--- Given records ---
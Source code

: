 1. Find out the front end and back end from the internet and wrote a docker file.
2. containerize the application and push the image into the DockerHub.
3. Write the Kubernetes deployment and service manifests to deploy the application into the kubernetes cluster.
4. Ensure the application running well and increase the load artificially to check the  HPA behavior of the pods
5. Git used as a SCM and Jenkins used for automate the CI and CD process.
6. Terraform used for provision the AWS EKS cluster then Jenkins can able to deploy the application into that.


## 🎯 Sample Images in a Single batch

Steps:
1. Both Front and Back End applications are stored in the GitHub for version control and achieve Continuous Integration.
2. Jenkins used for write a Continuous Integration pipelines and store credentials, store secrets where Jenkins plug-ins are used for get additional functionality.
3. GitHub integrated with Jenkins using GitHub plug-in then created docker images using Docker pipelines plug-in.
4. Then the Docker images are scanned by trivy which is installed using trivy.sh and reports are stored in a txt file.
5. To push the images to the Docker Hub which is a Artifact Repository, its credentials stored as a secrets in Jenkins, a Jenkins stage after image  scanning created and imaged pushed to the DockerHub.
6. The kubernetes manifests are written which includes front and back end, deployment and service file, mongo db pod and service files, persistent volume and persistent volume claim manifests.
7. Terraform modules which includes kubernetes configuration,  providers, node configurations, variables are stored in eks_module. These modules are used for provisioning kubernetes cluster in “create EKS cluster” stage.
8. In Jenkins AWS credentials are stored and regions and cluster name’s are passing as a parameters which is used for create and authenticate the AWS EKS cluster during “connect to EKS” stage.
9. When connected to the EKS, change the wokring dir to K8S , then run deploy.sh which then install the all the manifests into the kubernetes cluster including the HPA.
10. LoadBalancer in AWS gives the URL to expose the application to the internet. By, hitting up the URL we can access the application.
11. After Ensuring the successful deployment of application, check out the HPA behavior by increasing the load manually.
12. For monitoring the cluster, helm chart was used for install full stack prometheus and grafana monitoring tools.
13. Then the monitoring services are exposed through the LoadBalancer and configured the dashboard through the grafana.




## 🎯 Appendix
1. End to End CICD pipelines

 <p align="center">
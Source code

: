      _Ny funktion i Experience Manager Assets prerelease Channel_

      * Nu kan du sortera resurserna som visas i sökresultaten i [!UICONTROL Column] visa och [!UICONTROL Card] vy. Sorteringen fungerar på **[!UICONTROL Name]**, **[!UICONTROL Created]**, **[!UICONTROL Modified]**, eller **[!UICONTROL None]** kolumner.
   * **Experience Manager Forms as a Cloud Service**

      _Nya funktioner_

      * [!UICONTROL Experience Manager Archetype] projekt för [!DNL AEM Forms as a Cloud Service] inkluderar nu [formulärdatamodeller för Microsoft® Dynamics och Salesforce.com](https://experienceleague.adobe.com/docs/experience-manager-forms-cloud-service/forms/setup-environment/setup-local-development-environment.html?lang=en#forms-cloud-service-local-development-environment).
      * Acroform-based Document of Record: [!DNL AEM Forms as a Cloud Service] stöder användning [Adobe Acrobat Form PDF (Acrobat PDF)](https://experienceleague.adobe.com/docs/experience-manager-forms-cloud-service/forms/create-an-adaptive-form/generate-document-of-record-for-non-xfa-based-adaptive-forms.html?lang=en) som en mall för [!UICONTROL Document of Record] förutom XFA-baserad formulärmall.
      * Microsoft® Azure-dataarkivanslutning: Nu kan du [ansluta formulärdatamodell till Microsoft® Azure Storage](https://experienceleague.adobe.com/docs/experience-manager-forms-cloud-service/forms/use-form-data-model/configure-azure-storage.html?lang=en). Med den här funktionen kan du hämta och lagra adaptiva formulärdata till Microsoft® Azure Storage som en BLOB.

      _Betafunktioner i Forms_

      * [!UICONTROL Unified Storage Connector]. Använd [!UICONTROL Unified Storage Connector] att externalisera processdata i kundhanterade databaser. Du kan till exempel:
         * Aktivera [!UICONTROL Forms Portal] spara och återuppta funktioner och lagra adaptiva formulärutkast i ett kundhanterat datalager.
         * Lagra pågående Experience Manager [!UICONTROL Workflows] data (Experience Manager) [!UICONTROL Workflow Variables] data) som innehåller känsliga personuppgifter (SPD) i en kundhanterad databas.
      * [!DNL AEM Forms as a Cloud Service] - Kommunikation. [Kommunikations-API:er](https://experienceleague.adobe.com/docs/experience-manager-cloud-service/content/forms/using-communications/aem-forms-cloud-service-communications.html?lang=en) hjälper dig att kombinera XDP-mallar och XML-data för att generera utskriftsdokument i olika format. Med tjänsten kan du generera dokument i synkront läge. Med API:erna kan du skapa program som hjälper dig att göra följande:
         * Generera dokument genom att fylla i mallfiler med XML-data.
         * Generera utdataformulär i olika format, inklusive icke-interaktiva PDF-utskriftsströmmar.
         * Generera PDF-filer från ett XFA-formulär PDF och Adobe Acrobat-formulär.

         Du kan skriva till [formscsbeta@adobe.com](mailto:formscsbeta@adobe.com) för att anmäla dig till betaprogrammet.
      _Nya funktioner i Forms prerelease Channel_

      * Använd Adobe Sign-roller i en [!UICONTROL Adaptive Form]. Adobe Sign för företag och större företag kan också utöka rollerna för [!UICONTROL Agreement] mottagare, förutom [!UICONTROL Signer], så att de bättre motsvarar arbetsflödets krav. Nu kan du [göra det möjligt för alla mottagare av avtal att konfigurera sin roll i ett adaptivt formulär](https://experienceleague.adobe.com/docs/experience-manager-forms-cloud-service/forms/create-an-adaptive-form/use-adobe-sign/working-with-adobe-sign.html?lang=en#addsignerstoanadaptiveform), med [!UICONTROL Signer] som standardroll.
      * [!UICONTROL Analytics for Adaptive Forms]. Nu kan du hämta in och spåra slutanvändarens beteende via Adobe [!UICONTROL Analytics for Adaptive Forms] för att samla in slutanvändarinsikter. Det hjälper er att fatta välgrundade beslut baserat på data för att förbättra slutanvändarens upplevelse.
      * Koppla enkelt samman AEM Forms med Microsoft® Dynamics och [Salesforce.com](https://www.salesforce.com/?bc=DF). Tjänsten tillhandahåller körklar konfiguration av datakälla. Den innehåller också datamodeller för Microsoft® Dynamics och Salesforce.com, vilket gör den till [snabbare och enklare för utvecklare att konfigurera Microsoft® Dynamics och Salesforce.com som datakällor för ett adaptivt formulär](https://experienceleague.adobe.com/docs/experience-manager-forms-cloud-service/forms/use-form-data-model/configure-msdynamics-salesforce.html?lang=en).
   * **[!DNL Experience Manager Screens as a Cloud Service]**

--- Action item ---
Would you please copy each line of the listing that contains the word "behavior"?

--- Reply to the exercise ---
4. Ensure the application running well and increase the load artificially to check the  HPA behavior of the pods
11. After Ensuring the successful deployment of application, check out the HPA behavior by increasing the load manually.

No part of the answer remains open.